» **WHAT YOU WILL DO**
Once you find the line containing "- Maintain a clean and reviewable history.", please retype it and every line after it to the end of the entries, exactly and with nothing added.

(DATA SHOWN)

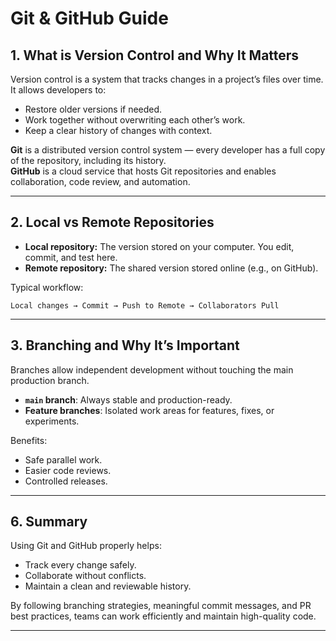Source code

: # Git & GitHub Guide

## 1. What is Version Control and Why It Matters
Version control is a system that tracks changes in a project’s files over time. It allows developers to:
- Restore older versions if needed.
- Work together without overwriting each other’s work.
- Keep a clear history of changes with context.

**Git** is a distributed version control system — every developer has a full copy of the repository, including its history.  
**GitHub** is a cloud service that hosts Git repositories and enables collaboration, code review, and automation.

---

## 2. Local vs Remote Repositories
- **Local repository:** The version stored on your computer. You edit, commit, and test here.
- **Remote repository:** The shared version stored online (e.g., on GitHub).

Typical workflow:  
```
Local changes → Commit → Push to Remote → Collaborators Pull
```

---

## 3. Branching and Why It’s Important
Branches allow independent development without touching the main production branch.

- **`main` branch**: Always stable and production-ready.
- **Feature branches**: Isolated work areas for features, fixes, or experiments.

Benefits:
- Safe parallel work.
- Easier code reviews.
- Controlled releases.

---


## 6. Summary
Using Git and GitHub properly helps:
- Track every change safely.
- Collaborate without conflicts.
- Maintain a clean and reviewable history.

By following branching strategies, meaningful commit messages, and PR best practices, teams can work efficiently and maintain high-quality code.

---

(End DATA SHOWN)

» **WRITTEN SOLUTION**
- Maintain a clean and reviewable history.

By following branching strategies, meaningful commit messages, and PR best practices, teams can work efficiently and maintain high-quality code.

---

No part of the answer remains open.